All records must be quoted exactly. Omit the pictures.

*** Given records ***

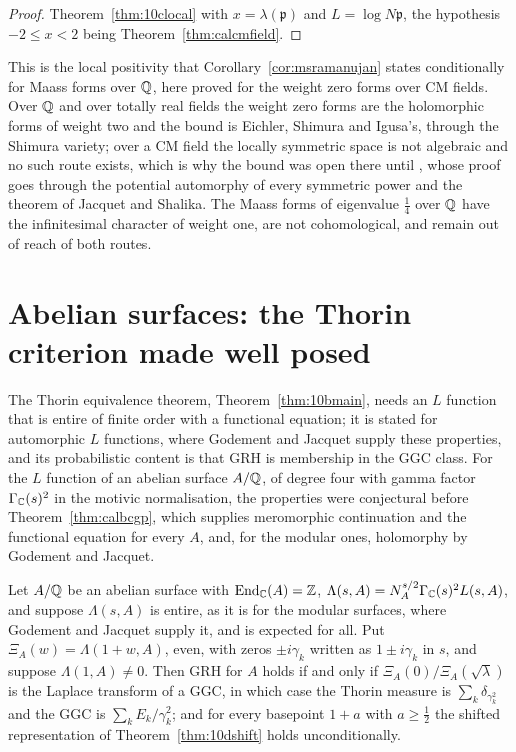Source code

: \begin{proof}
Theorem~\ref{thm:10clocal} with $x=\lambda(\mathfrak p)$ and $L=\log N\mathfrak p$, the hypothesis $-2\le x<2$ being Theorem~\ref{thm:calcmfield}.
\end{proof}

This is the local positivity that Corollary~\ref{cor:msramanujan} states conditionally for Maass forms over $\Q$, here proved for the weight zero forms over CM fields. Over $\Q$ and over totally real fields the weight zero forms are the holomorphic forms of weight two and the bound is Eichler, Shimura and Igusa's, through the Shimura variety; over a CM field the locally symmetric space is not algebraic and no such route exists, which is why the bound was open there until \cite{accghlnstt2023}, whose proof goes through the potential automorphy of every symmetric power and the theorem of Jacquet and Shalika. The Maass forms of eigenvalue $\frac14$ over $\Q$ have the infinitesimal character of weight one, are not cohomological, and remain out of reach of both routes.

\section{Abelian surfaces: the Thorin criterion made well posed}\label{sec:calg2}

The Thorin equivalence theorem, Theorem~\ref{thm:10bmain}, needs an $L$ function that is entire of finite order with a functional equation; it is stated for automorphic $L$ functions, where Godement and Jacquet supply these properties, and its probabilistic content is that GRH is membership in the GGC class. For the $L$ function of an abelian surface $A/\Q$, of degree four with gamma factor $\Gamma_\C(s)^2$ in the motivic normalisation, the properties were conjectural before Theorem~\ref{thm:calbcgp}, which supplies meromorphic continuation and the functional equation for every $A$, and, for the modular ones, holomorphy by Godement and Jacquet.

\begin{theorem}\label{thm:calg2}
Let $A/\Q$ be an abelian surface with $\operatorname{End}_{\C}(A)=\Z$, $\Lambda(s,A)=N_A^{s/2}\Gamma_\C(s)^2L(s,A)$, and suppose $\Lambda(s,A)$ is entire, as it is for the modular surfaces, where Godement and Jacquet supply it, and is expected for all. Put $\Xi_A(w)=\Lambda(1+w,A)$, even, with zeros $\pm i\gamma_k$ written as $1\pm i\gamma_k$ in $s$, and suppose $\Lambda(1,A)\ne0$. Then GRH for $A$ holds if and only if $\Xi_A(0)/\Xi_A(\sqrt\lambda)$ is the Laplace transform of a GGC, in which case the Thorin measure is $\sum_k\delta_{\gamma_k^2}$ and the GGC is $\sum_kE_k/\gamma_k^2$; and for every basepoint $1+a$ with $a\ge\frac12$ the shifted representation of Theorem~\ref{thm:10dshift} holds unconditionally.
\end{theorem}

***

> Reply to the exercise
Source code

: \begin{proof}
Theorem~\ref{thm:10clocal} with $x=\lambda(\mathfrak p)$ and $L=\log N\mathfrak p$, the hypothesis $-2\le x<2$ being Theorem~\ref{thm:calcmfield}.
\end{proof}

This is the local positivity that Corollary~\ref{cor:msramanujan} states conditionally for Maass forms over $\Q$, here proved for the weight zero forms over CM fields. Over $\Q$ and over totally real fields the weight zero forms are the holomorphic forms of weight two and the bound is Eichler, Shimura and Igusa's, through the Shimura variety; over a CM field the locally symmetric space is not algebraic and no such route exists, which is why the bound was open there until \cite{accghlnstt2023}, whose proof goes through the potential automorphy of every symmetric power and the theorem of Jacquet and Shalika. The Maass forms of eigenvalue $\frac14$ over $\Q$ have the infinitesimal character of weight one, are not cohomological, and remain out of reach of both routes.

\section{Abelian surfaces: the Thorin criterion made well posed}\label{sec:calg2}

The Thorin equivalence theorem, Theorem~\ref{thm:10bmain}, needs an $L$ function that is entire of finite order with a functional equation; it is stated for automorphic $L$ functions, where Godement and Jacquet supply these properties, and its probabilistic content is that GRH is membership in the GGC class. For the $L$ function of an abelian surface $A/\Q$, of degree four with gamma factor $\Gamma_\C(s)^2$ in the motivic normalisation, the properties were conjectural before Theorem~\ref{thm:calbcgp}, which supplies meromorphic continuation and the functional equation for every $A$, and, for the modular ones, holomorphy by Godement and Jacquet.

\begin{theorem}\label{thm:calg2}
Let $A/\Q$ be an abelian surface with $\operatorname{End}_{\C}(A)=\Z$, $\Lambda(s,A)=N_A^{s/2}\Gamma_\C(s)^2L(s,A)$, and suppose $\Lambda(s,A)$ is entire, as it is for the modular surfaces, where Godement and Jacquet supply it, and is expected for all. Put $\Xi_A(w)=\Lambda(1+w,A)$, even, with zeros $\pm i\gamma_k$ written as $1\pm i\gamma_k$ in $s$, and suppose $\Lambda(1,A)\ne0$. Then GRH for $A$ holds if and only if $\Xi_A(0)/\Xi_A(\sqrt\lambda)$ is the Laplace transform of a GGC, in which case the Thorin measure is $\sum_k\delta_{\gamma_k^2}$ and the GGC is $\sum_kE_k/\gamma_k^2$; and for every basepoint $1+a$ with $a\ge\frac12$ the shifted representation of Theorem~\ref{thm:10dshift} holds unconditionally.
\end{theorem}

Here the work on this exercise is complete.